Disaat yang sama ia menyadari bahwa cinta pertamanya sendiri, masih sangat mengharapkannya dan ingin memperjuangkannya. Untuk pertama kalinya dalam hidup Adelia, ada seorang cowok yang memperjuangkannya… Namun di saat yang sama, begitu banyak rintangan agar mereka bisa kembali bersama. Dan walaupun akhirnya mereka bisa bersama dengan mengenyahkan Bastian, mereka akan bahagia di atas penderitaan Lisa, sesuatu yang tidak diinginkan oleh Adelia. Bagaimanapun Lisa adalah sahabatnya, yang selalu ada dalam tiap suka duka selama di Perth.
Adelia kembali membuka HP miliknya, dan memeriksa beberapa pesan dari Bastian…
"Dimana Del?"
"Udah sampe rumah Malik?"
"Udah makan belum?

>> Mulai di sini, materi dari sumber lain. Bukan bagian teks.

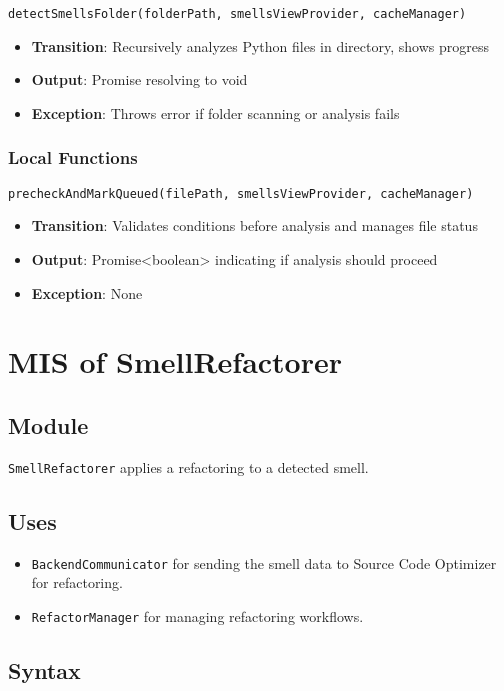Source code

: \documentclass[12pt, titlepage]{article}
\begin{document}
\texttt{detectSmellsFolder(folderPath, smellsViewProvider, cacheManager)}
\begin{itemize}
\item \textbf{Transition}: Recursively analyzes Python files in directory, shows progress
\item \textbf{Output}: Promise resolving to void
\item \textbf{Exception}: Throws error if folder scanning or analysis fails
\end{itemize}

\subsubsection{Local Functions}
\texttt{precheckAndMarkQueued(filePath, smellsViewProvider, cacheManager)}
\begin{itemize}
\item \textbf{Transition}: Validates conditions before analysis and manages file status
\item \textbf{Output}: Promise<boolean> indicating if analysis should proceed
\item \textbf{Exception}: None
\end{itemize}

\section{MIS of SmellRefactorer}

\subsection{Module}
\texttt{SmellRefactorer} applies a refactoring to a detected smell.

\subsection{Uses}
\begin{itemize}
\item \texttt{BackendCommunicator} for sending the smell data to Source Code Optimizer for refactoring.
\item \texttt{RefactorManager} for managing refactoring workflows.
\end{itemize}

\subsection{Syntax}
\end{document}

Nanti malam aku jemput ya. Minta alamat Malik donk…"
"Del sorry nanti aku gak bisa jemput. Tugas belum beres. Nanti pulang ama Malik ya, jangan naik bus atau taksi"
Adelia menutup aplikasi pesan WA dan kembali membuka instagram miliknya. Kali ini ia ingin memeriksa sesuatu: Akun instagram Maretha. Seperti yang sudah ia duga, Bastian sedang bersamanya. Sebuah postingan yang menunjukkan meja makan asrama, dengan hidangan nasi soto dengan asap mengepul-ngepul. Foto itu tidak menunjukkan sebuah wajah pun, hanya hidangan dengan plating (penataan piring) ala-ala hotel. Sepasang tangan tampak sedang memegang peralatan makan, sebuah momen yang sengaja diabadikan Maretha. Dari meliriknya sekilas, Adelia yakin itu adalah tangan milik Bastian bila melihat dari jam tangan yang selalu digunakannya.

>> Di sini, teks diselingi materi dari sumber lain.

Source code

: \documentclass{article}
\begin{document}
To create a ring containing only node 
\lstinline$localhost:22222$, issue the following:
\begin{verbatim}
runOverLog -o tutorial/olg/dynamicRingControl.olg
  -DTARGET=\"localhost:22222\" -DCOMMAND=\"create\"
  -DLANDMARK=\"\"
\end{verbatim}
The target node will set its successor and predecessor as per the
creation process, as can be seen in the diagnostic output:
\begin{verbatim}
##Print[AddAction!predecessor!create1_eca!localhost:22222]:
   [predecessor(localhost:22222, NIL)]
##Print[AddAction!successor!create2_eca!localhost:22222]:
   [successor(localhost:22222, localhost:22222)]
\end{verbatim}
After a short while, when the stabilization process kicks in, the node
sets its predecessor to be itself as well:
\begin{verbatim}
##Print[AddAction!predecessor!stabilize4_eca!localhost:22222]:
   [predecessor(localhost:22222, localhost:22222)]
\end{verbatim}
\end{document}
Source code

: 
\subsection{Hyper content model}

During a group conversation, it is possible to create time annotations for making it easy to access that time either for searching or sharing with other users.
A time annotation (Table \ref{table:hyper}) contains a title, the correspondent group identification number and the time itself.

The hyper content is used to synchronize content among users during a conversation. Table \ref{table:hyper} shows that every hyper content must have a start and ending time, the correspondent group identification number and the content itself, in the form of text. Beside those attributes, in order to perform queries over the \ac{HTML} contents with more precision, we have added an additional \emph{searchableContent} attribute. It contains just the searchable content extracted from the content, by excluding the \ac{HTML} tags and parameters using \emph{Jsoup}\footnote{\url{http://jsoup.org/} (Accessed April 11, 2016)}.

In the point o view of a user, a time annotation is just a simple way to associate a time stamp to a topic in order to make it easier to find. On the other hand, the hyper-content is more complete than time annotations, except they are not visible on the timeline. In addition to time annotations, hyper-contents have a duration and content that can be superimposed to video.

"Early dinner", begitu penjelasan foto tersebut. Hati Adelia menjadi hambar. Entah kenapa ia tidak merasakan emosi bergejolak, marah, kesal dari postingan itu. Ia hanya merasa hatinya hambar, karena sekali lagi ia memiliki kepercayaan: Tidak ada kebahagiaan yang berpihak pada dirinya, selamanya.